Repairing Property Graphs under PG-Constraints
Christopher Spinrath, Angela Bonifati, Rachid Echahed
TL;DR
The paper tackles repairing property graphs under PG-Constraints by developing RGPC, a practical subset of RGPC-GPC constraints that support recursion and automata-based reasoning. It proposes a holistic repair pipeline that can delete nodes, edges, or labels, and compares three repair strategies: ILP, naive greedy, and LP-guided greedy, showing that label deletions can drastically reduce the total number of deletions (up to 59%) and that the LP-guided greedy often matches ILP quality with major runtime savings (up to 97%). Optional steps enable label deletions and neighborhood-based refinements to further balance repair quality and performance. The approach is validated on real-world datasets, including an investigative journalism graph, demonstrating effective repairs with practical gains in both accuracy and efficiency. Overall, the work provides a rigorous framework for constraint-aware graph repair and offers scalable algorithms with practical impact for ensuring data integrity in property graphs.
Abstract
Recent standardization efforts for graph databases lead to standard query languages like GQL and SQL/PGQ, and constraint languages like Property Graph Constraints (PG-Constraints). In this paper, we embark on the study of repairing property graphs under PG-Constraints. We identify a significant subset of PG-Constraints, encoding denial constraints and including recursion as a key feature, while still permitting automata-based structural analyses of errors. We present a comprehensive repair pipeline for these constraints to repair Property Graphs, involving changes in the graph topology and leading to node, edge and, optionally, label deletions.

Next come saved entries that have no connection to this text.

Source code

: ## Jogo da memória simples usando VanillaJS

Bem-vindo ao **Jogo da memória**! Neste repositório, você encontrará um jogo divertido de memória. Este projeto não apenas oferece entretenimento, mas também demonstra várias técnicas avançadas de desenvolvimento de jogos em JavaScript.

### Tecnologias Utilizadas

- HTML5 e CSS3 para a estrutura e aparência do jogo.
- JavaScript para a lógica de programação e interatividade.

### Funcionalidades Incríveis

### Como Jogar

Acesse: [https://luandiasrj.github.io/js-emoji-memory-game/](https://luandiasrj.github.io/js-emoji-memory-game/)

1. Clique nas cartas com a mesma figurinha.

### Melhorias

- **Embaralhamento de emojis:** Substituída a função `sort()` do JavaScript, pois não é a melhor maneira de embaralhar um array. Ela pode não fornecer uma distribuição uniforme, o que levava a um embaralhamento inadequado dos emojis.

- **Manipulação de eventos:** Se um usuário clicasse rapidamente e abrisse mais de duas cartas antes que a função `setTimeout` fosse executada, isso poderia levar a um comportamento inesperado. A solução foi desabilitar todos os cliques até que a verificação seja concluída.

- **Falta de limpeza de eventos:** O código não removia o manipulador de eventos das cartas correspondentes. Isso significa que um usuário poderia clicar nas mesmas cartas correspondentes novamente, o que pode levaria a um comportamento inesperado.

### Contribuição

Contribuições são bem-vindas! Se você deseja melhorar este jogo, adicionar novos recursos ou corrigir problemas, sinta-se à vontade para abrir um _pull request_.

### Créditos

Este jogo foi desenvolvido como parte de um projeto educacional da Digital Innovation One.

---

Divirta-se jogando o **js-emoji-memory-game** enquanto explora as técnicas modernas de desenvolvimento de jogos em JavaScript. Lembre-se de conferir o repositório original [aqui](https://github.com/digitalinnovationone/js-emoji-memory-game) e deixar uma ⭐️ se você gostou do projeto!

We investigate three algorithmic strategies for the repair procedure, based on Integer Linear Programming (ILP), a naive, and an LP-guided greedy algorithm. Our experiments on various real-world datasets reveal that repairing with label deletions can achieve a 59% reduction in deletions compared to node/edge deletions. Moreover, the LP-guided greedy algorithm offers a runtime advantage of up to 97% compared to the ILP strategy, while matching the same quality.